Keburukan Jika Hutang Tidak Sempat Dilunasi
Jika tidak memiliki jaminan-jaminan yang telah disebutkan
di atas, sebaiknya jangan membiasakan diri untuk berhutang. Karena
orang yang meninggal sedangkan dia memiliki tanggungan hutang, maka dia
akan mendapatkan banyak keburukan. Setidaknya penulis sebutkan tiga
keburukan pada tulisan ini.
Keburukan pertama: Tidak dishalati oleh tokoh-tokoh agama dan masyarakat
Nabi shallallaahu ‘alaihi wa sallam tidak menshalati jenazah yang memiliki hutang.
( عَنْ سَلَمَةَ بْنِ الأَكْوَعِ -رَضِيَ اللَّهُ عَنْهُ- قَالَ: كُنَّا جُلُوسًا عِنْدَ النَّبِيِّ -صلى الله عليه وسلم- إِذْ أُتِيَ بِجَنَازَةٍ، فَقَالُوا: صَلِّ عَلَيْهَا ، فَقَالَ : (( هَلْ عَلَيْهِ دَيْنٌ ؟ )), قَالُوا: لاَ، قَالَ: (( فَهَلْ تَرَكَ شَيْئًا ؟ )), قَالُوا: لاَ، فَصَلَّى عَلَيْهِ، ثُمَّ أُتِيَ بِجَنَازَةٍ أُخْرَى، فَقَالُوا: يَا رَسُولَ اللهِ، صَلِّ عَلَيْهَا، قَالَ: (( هَلْ عَلَيْهِ دَيْنٌ ؟ )) قِيلَ : نَعَمْ ، قَالَ: (( فَهَلْ تَرَكَ شَيْئًا؟ )) قَالُوا : ثَلاَثَةَ دَنَانِيرَ، فَصَلَّى عَلَيْهَا، ثُمَّ أُتِيَ بِالثَّالِثَةِ، فَقَالُوا: صَلِّ عَلَيْهَا، قَالَ: (( هَلْ تَرَك شَيْئًا؟ )) قَالُوا : لاَ، قَالَ: (( فَهَلْ عَلَيْهِ دَيْنٌ ؟ )) قَالُوا: ثَلاَثَةُ دَنَانِيرَ ، قَالَ: (( صَلُّوا عَلَى صَاحِبِكُمْ ))، قَالَ أَبُو قَتَادَةَ: صَلِّ عَلَيْهِ يَا رَسُولَ اللهِ، وَعَلَيَّ دَيْنُهُ، فَصَلَّى عَلَيْهِ.)

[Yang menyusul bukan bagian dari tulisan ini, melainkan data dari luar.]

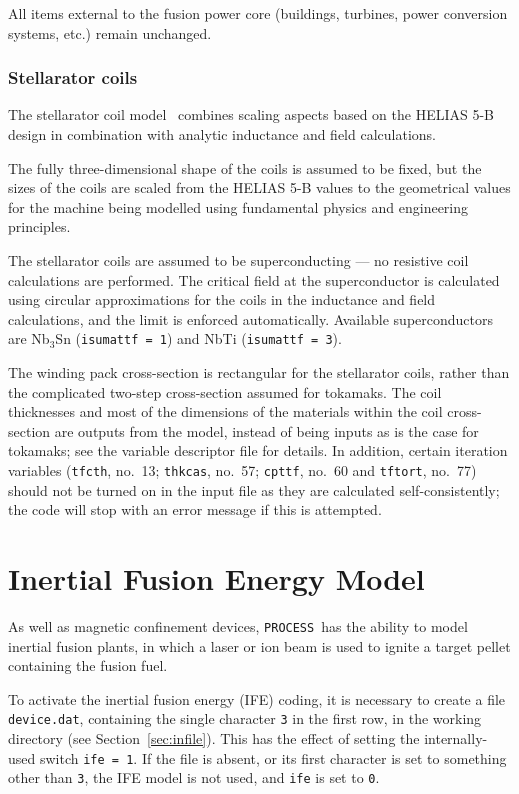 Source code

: \documentclass[11pt,a4paper]{report}
\newcommand{\process}{\mbox{\texttt{PROCESS}}}
\begin{document}
All items external to the fusion power core (buildings, turbines, power
conversion systems, etc.) remain unchanged.

\subsubsection{Stellarator coils}

The stellarator coil model~\cite{stell_coil, stell_coil2} combines scaling
aspects based on the HELIAS 5-B design in combination with analytic inductance
and field calculations.

The fully three-dimensional shape of the coils is assumed to be fixed, but the
sizes of the coils are scaled from the HELIAS 5-B values to the geometrical
values for the machine being modelled using fundamental physics and
engineering principles.

The stellarator coils are assumed to be superconducting --- no resistive coil
calculations are performed.  The critical field at the superconductor is
calculated using circular approximations for the coils in the inductance and
field calculations, and the limit is enforced automatically. Available
superconductors are Nb$_3$Sn (\texttt{isumattf = 1}) and NbTi
(\texttt{isumattf = 3}).

The winding pack cross-section is rectangular for the stellarator coils,
rather than the complicated two-step cross-section assumed for tokamaks. The
coil thicknesses and most of the dimensions of the materials within the coil
cross-section are outputs from the model, instead of being inputs as is the
case for tokamaks; see the variable descriptor file for details. In addition,
certain iteration variables (\texttt{tfcth}, no.\ 13; \texttt{thkcas}, no.\
57; \texttt{cpttf}, no.\ 60 and \texttt{tftort}, no.\ 77) should not be turned
on in the input file as they are calculated self-consistently; the code will
stop with an error message if this is attempted.

\section{Inertial Fusion Energy Model}
\label{sec:ife}

As well as magnetic confinement devices, \process\ has the ability to model
inertial fusion plants, in which a laser or ion beam is used to ignite a
target pellet containing the fusion fuel.

To activate the inertial fusion energy (IFE) coding, it is necessary to create
a file \texttt{device.dat}, containing the single character \texttt{3} in the
first row, in the working directory (see Section~\ref{sec:infile}). This has
the effect of setting the internally-used switch \texttt{ife = 1}. If the file
is absent, or its first character is set to something other than \texttt{3},
the IFE model is not used, and \texttt{ife} is set to \texttt{0}.
\end{document}
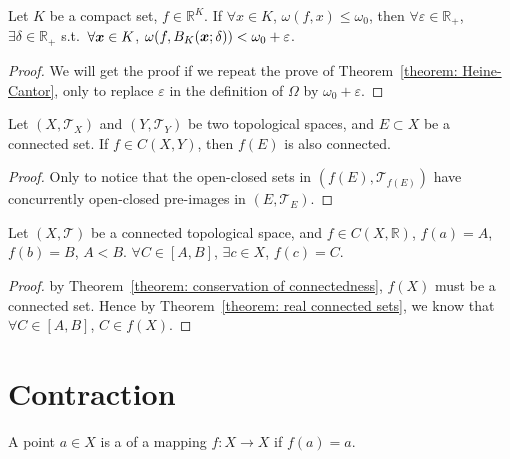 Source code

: \documentclass[openany]{book}
\begin{document}
\begin{theorem}
	\label{theorem: generalised Cantor}
	Let $K$ be a compact set, $f \in \mathbb R^K$.
	If $\forall x \in K$, $\omega(f, x) \leq \omega_0$, then $\forall \varepsilon \in \mathbb R_+$, $\exists \delta \in \mathbb R_+$ s.t.\ $\forall \boldsymbol{x} \in K$, $\omega(f, B_K(\boldsymbol{x}; \delta)) < \omega_0 + \varepsilon$.
\end{theorem}
\begin{proof}
	We will get the proof if we repeat the prove of Theorem~\ref{theorem: Heine-Cantor}, only to replace $\varepsilon$ in the definition of $\varOmega$ by $\omega_0 + \varepsilon$.
\end{proof}

\begin{theorem}\label{theorem: conservation of connectedness}
	Let $(X, \mathscr T_X)$ and $(Y, \mathscr T_Y)$ be two topological spaces, and $E \subset X$ be a connected set. 
	If $f \in C(X, Y)$, then $f(E)$ is also connected.
\end{theorem}
\begin{proof}
	Only to notice that the open-closed sets in $(f(E), \mathscr T_{ f(E)})$ have concurrently open-closed pre-images in $(E, \mathscr T_E)$.
\end{proof}

\begin{theorem}%
	\label{theorem: intermediate-value}
	Let $(X, \mathscr T)$ be a connected topological space, and $f \in C(X, \mathbb R)$, $f(a) = A$, $f(b) = B$, $A < B$.
	$\forall C \in [A, B]$, $\exists c \in X$, $f(c) = C$.
\end{theorem}
\begin{proof}
	by Theorem~\ref{theorem: conservation of connectedness}, $f(X)$ must be a connected set. Hence by Theorem~\ref{theorem: real connected sets}, we know that $\forall C \in [A, B]$, $C \in f(X)$.
\end{proof}

\section{Contraction}

\begin{definition}\label{definition: fixed point}
	A point $a\in X$ is a  of a mapping $f \colon X \to X$ if $f( a) = a$.
\end{definition}
\end{document}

Diriwayatkan dari Salamah bin Al-Akwa’ radhiallaahu ‘anhu, dia berkata, “Dulu kami duduk-duduk di sisi Rasulullah shallallaahu ‘alaihi wa sallam,
kemudian didatangkanlah seorang jenazah. Orang-orang yang membawa
jenazah itu pun berkata, ‘Shalatilah dia!’ Beliau pun bertanya, ‘Apakah
dia punya hutang?’ Mereka pun menjawab, ‘Tidak.’ Beliau pun bertanya,
‘Apakah dia meninggalkan harta peninggalan?’ Mereka pun menjawab,
‘Tidak.’ Kemudian beliau pun menshalatinya. Kemudian didatangkan lagi
jenazah yang lain. Orang-orang yang membawanya pun berkata, ‘Shalatilah
dia!’ Beliau pun bertanya, ‘Apakah dia punya hutang?’ Mereka pun
menjawab, ‘Ya.’ Beliau pun bertanya, ‘Apakah dia meninggalkan harta
peninggalan?’ Mereka pun menjawab, ‘Ada tiga dinar.’ Kemudian beliau pun
menshalatinya. Kemudian
didatangkanlah jenazah yang ketiga. Orang-orang yang membawanya pun
berkata, ‘Shalatilah dia!’ Beliau pun bertanya, ‘Apakah dia meninggalkan
harta peninggalan?’ Mereka pun menjawab, ‘Tidak.’Beliau pun bertanya,
‘Apakah dia punya hutang?’ Mereka pun menjawab, ‘Ada tiga dinar.’ Beliau
pun berkata, ‘Shalatlah kalian kepada sahabat kalian!
Kemudian Abu Qatadah pun berkata, ‘Shalatilah dia! Ya Rasulullah!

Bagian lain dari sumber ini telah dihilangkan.